Could you copy exactly the lines below, beginning at the line with "Collaboration diagram for" and stopping after the line with "this function should", with no pictures?
::::::::::
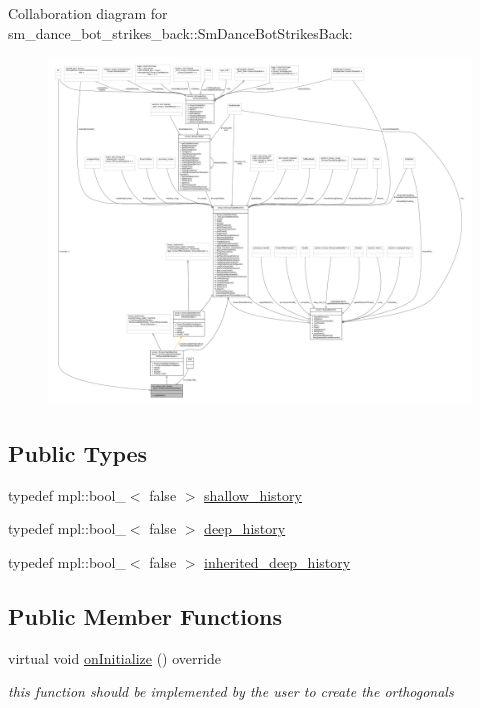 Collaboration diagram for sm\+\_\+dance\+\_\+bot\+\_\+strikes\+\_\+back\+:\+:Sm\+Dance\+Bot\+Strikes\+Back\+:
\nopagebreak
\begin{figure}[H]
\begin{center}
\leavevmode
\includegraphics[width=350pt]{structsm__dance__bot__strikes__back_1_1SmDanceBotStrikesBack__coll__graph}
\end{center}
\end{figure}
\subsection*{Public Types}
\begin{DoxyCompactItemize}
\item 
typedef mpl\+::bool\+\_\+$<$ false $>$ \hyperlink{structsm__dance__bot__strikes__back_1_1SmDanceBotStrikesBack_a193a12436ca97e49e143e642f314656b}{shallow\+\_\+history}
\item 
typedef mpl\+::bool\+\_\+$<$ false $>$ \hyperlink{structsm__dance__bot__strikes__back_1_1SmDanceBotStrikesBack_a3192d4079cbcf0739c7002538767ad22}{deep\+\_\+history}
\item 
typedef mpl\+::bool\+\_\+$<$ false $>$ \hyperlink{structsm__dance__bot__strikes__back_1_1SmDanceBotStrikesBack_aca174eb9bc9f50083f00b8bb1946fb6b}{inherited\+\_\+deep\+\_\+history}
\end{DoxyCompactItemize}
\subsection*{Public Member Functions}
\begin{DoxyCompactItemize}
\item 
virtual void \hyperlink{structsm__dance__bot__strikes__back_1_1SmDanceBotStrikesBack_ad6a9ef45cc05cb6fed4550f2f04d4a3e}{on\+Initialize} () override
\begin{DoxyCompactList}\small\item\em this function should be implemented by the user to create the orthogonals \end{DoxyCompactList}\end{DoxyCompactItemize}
::::::::::
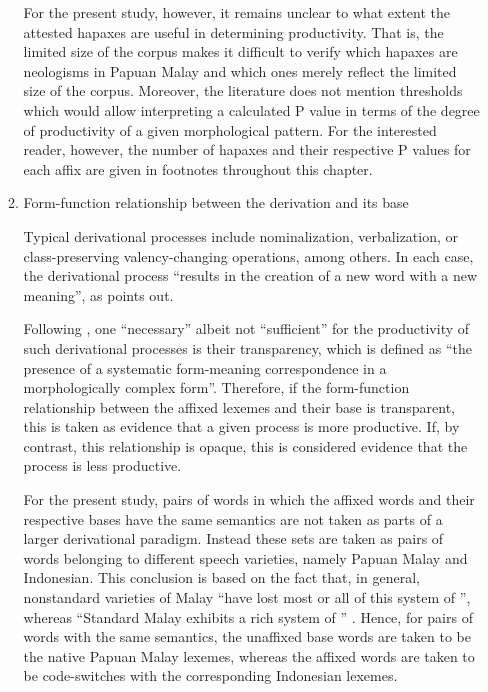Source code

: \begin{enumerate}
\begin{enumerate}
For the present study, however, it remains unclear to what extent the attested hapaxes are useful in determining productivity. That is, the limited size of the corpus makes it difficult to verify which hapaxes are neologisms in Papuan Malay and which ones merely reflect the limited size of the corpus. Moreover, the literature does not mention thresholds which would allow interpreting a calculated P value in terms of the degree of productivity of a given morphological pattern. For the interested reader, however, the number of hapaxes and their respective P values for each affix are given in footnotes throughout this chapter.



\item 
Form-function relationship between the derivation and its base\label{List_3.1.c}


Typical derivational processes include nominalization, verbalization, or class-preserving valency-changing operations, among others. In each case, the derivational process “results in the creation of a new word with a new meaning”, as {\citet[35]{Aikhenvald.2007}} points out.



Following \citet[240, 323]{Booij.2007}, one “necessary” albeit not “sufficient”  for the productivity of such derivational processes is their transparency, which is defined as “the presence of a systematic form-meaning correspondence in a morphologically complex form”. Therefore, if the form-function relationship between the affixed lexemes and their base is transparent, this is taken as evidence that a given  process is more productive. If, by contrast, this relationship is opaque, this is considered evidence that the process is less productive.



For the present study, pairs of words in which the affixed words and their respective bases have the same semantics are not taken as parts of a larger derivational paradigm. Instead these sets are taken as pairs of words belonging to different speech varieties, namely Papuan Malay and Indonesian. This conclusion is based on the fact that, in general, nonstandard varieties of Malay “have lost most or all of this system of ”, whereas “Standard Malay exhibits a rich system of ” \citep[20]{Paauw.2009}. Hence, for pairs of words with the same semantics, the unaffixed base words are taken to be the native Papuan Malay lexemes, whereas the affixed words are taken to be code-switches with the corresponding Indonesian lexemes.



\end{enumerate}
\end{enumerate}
::::::::::
> Result of the task
 Collaboration diagram for sm\+\_\+dance\+\_\+bot\+\_\+strikes\+\_\+back\+:\+:Sm\+Dance\+Bot\+Strikes\+Back\+:
\nopagebreak
\begin{figure}[H]
\begin{center}
\leavevmode
\includegraphics[width=350pt]{structsm__dance__bot__strikes__back_1_1SmDanceBotStrikesBack__coll__graph}
\end{center}
\end{figure}
\subsection*{Public Types}
\begin{DoxyCompactItemize}
\item 
typedef mpl\+::bool\+\_\+$<$ false $>$ \hyperlink{structsm__dance__bot__strikes__back_1_1SmDanceBotStrikesBack_a193a12436ca97e49e143e642f314656b}{shallow\+\_\+history}
\item 
typedef mpl\+::bool\+\_\+$<$ false $>$ \hyperlink{structsm__dance__bot__strikes__back_1_1SmDanceBotStrikesBack_a3192d4079cbcf0739c7002538767ad22}{deep\+\_\+history}
\item 
typedef mpl\+::bool\+\_\+$<$ false $>$ \hyperlink{structsm__dance__bot__strikes__back_1_1SmDanceBotStrikesBack_aca174eb9bc9f50083f00b8bb1946fb6b}{inherited\+\_\+deep\+\_\+history}
\end{DoxyCompactItemize}
\subsection*{Public Member Functions}
\begin{DoxyCompactItemize}
\item 
virtual void \hyperlink{structsm__dance__bot__strikes__back_1_1SmDanceBotStrikesBack_ad6a9ef45cc05cb6fed4550f2f04d4a3e}{on\+Initialize} () override
\begin{DoxyCompactList}\small\item\em this function should be implemented by the user to create the orthogonals \end{DoxyCompactList}\end{DoxyCompactItemize}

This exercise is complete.